Talking to your children as a parent or educator:
- Children often turn to adults to determine how they should react to a certain situation. They are listening even when you don’t think they are and what they hear can shape how they feel about returning to school.
- Be positive about school and emphasize the elements your child will enjoy, i.e. seeing their friends, being able to make eye contact, feeling emotionally connected, and being part of a community
- Encourage them to ask questions and take part in these discussions
Handwashing, didn’t we master it yet?
You might think we put this problem in bed for good but still, I remind my 16-year-old boy every day. We human beings forget easily and put our guard down.
- Review and practice proper handwashing technique with your child
- Ensure they understand the reasons behind regular and proper handwashing
Learning to wear and be comfortable in a mask
Unfortunately, there are still some of us who do not understand or believe the value of wearing a mask to protect themselves and others around them. Like my 13-year-old told me once, it’s no different than putting your seat belt on when you are in a car.

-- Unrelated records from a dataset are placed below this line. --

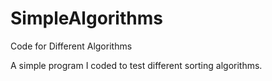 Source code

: # SimpleAlgorithms
Code for Different Algorithms

A simple program I coded to test different 
sorting algorithms.
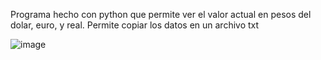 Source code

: Programa hecho con python que permite ver el valor actual en pesos del dolar, euro, y real. 
Permite copiar los datos en un archivo txt

![image](https://github.com/ezerosello/cotizacion-de-divisas-con-python/assets/115735657/f6d67e3a-b248-466d-8982-b5ec9883cf93)
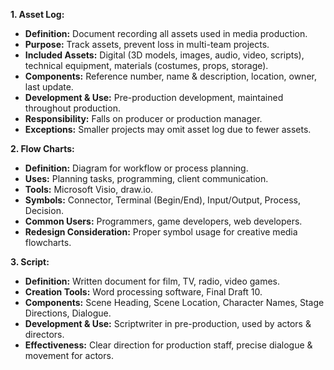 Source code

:
**1. Asset Log:**

- **Definition:** Document recording all assets used in media production.
- **Purpose:** Track assets, prevent loss in multi-team projects.
- **Included Assets:** Digital (3D models, images, audio, video, scripts), technical equipment, materials (costumes, props, storage).
- **Components:** Reference number, name & description, location, owner, last update.
- **Development & Use:** Pre-production development, maintained throughout production.
- **Responsibility:** Falls on producer or production manager.
- **Exceptions:** Smaller projects may omit asset log due to fewer assets.

**2. Flow Charts:**

- **Definition:** Diagram for workflow or process planning.
- **Uses:** Planning tasks, programming, client communication.
- **Tools:** Microsoft Visio, draw.io.
- **Symbols:** Connector, Terminal (Begin/End), Input/Output, Process, Decision.
- **Common Users:** Programmers, game developers, web developers.
- **Redesign Consideration:** Proper symbol usage for creative media flowcharts.

**3. Script:**

- **Definition:** Written document for film, TV, radio, video games.
- **Creation Tools:** Word processing software, Final Draft 10.
- **Components:** Scene Heading, Scene Location, Character Names, Stage Directions, Dialogue.
- **Development & Use:** Scriptwriter in pre-production, used by actors & directors.
- **Effectiveness:** Clear direction for production staff, precise dialogue & movement for actors. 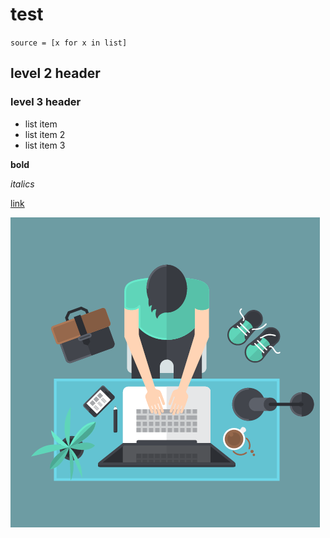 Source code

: # test

`
source = [x for x in list]
`

## level 2 header

### level 3 header 
- list item
- list item 2
- list item 3

**bold**

*italics*

[link](https://careernetwork.2u.com/articles/2021/07/18/career-pathways-fintech/)

![](Man_at_Desk.png)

I found this interesting article for further reading on What the Seat Belt Backlash Can Teach Us About Mask-Wearing.
- It is mandatory for students grades 1 and up to wear masks. While it is not mandatory for younger students to wear masks, they are still encouraged to do so
- Size and comfort will be key factors in your child’s adjustment to wearing a mask. Make sure to try out different types of masks and see which are most comfortable for your children.
- Allow them to pick out masks they like
- Ensure that they see wearing their mask as a valuable contribution to society
- Review mask-wearing best practices
- No sharing
- Send multiple masks in case one is dirty or lost — let them know where you will put their extra masks i.e. their backpack or cubby.

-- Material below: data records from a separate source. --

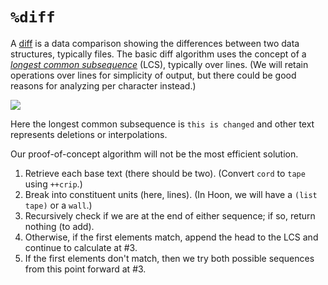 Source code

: #   `%diff`

A [diff](https://en.wikipedia.org/wiki/Diff) is a data comparison showing the differences between two data structures, typically files.  The basic diff algorithm uses the concept of a [_longest common subsequence_](https://rosettacode.org/wiki/Longest_common_subsequence) (LCS), typically over lines.  (We will retain operations over lines for simplicity of output, but there could be good reasons for analyzing per character instead.)

![](https://upload.wikimedia.org/wikipedia/commons/thumb/2/25/Nubio_Diff_Screenshot3.png/330px-Nubio_Diff_Screenshot3.png)

Here the longest common subsequence is `this is changed` and other text represents deletions or interpolations.

Our proof-of-concept algorithm will not be the most efficient solution.

1. Retrieve each base text (there should be two).  (Convert `cord` to `tape` using `++crip`.)
2. Break into constituent units (here, lines).  (In Hoon, we will have a `(list tape)` or a `wall`.)
3. Recursively check if we are at the end of either sequence; if so, return nothing (to add).
4. Otherwise, if the first elements match, append the head to the LCS and continue to calculate at #3.
5. If the first elements don't match, then we try both possible sequences from this point forward at #3.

- Label your masks if possible— children will lose them and you don’t want them going home with someone else’s mask!
- Discuss what to do with a mask that they are no longer using — ie leave in a paper bag
- Encourage them to compliment and give praise to others on their masks and unique styles
- Discuss your family rules and comforts surrounding Covid-19 and physical distancing
- Reassure them that it is okay to ask someone politely to give them more space
- Explain that their comforts may be different from someone’s else’s and that we must respect others’ wishes
- Review appropriate and inappropriate physical distance (2 meters is the recommended distance)

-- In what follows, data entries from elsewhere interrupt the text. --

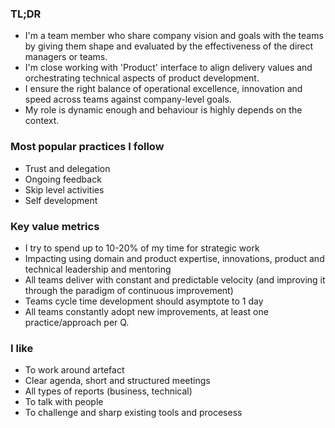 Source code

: ### TL;DR
- I'm a team member who share company vision and goals with the teams by giving them shape and evaluated by the effectiveness of the direct managers or teams.
- I'm close working with 'Product' interface to align delivery values and orchestrating technical aspects of product development.
- I ensure the right balance of operational excellence, innovation and speed across teams against company-level goals.
- My role is dynamic enough and behaviour is highly depends on the context.

### Most popular practices I follow 
- Trust and delegation
- Ongoing feedback
- Skip level activities
- Self development

### Key value metrics
- I try to spend up to 10-20% of my time for strategic work
- Impacting using domain and product expertise, innovations, product and technical leadership and mentoring
- All teams deliver with constant and predictable velocity (and improving it through the paradigm of continuous improvement)
- Teams cycle time development should asymptote to 1 day
- All teams constantly adopt new improvements, at least one practice/approach per Q.

### I like
- To work around artefact
- Clear agenda, short and structured meetings
- All types of reports (business, technical)
- To talk with people
- To challenge and sharp existing tools and procesess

- Reassure them that being less physically close does not mean that they are prohibited from having fun or socializing — we just need to adjust the way we interact
- Ask questions and listen when they express concerns
- Validate their concerns and answer their questions as best as you can
- If you don’t have an answer right away that’s okay- research it together
- Acknowledge that this is a unique situation and that you too are experiencing it for the first time
- Teach them how to sneeze or cough into their elbow and start practicing at home
- Discuss the changes and reassure them that these are positive changes meant to keep everyone safe
- Praise the educators and reassure your children that they will have their best interests at heart
- Lastly, encourage your kids to document what we are going through and write their own stories. They will grow up one day and tell their kids about their Corona days and perhaps write a book about it.
- Please do not send children to school if they are ill
- Rules around children going to school sick will be more strict this year — and they should be. Children with Covid-19 can present with mild symptoms and it will be difficult for you to know if this is COVID or a regular cough/cold.
- Learn about your school board’s policy around student illness and requirements prior to return to school
- Contact your health care provider for guidance if you have any concerns
Wishing all families a safe 2020-2021 school year. Keep your distance, wear a mask.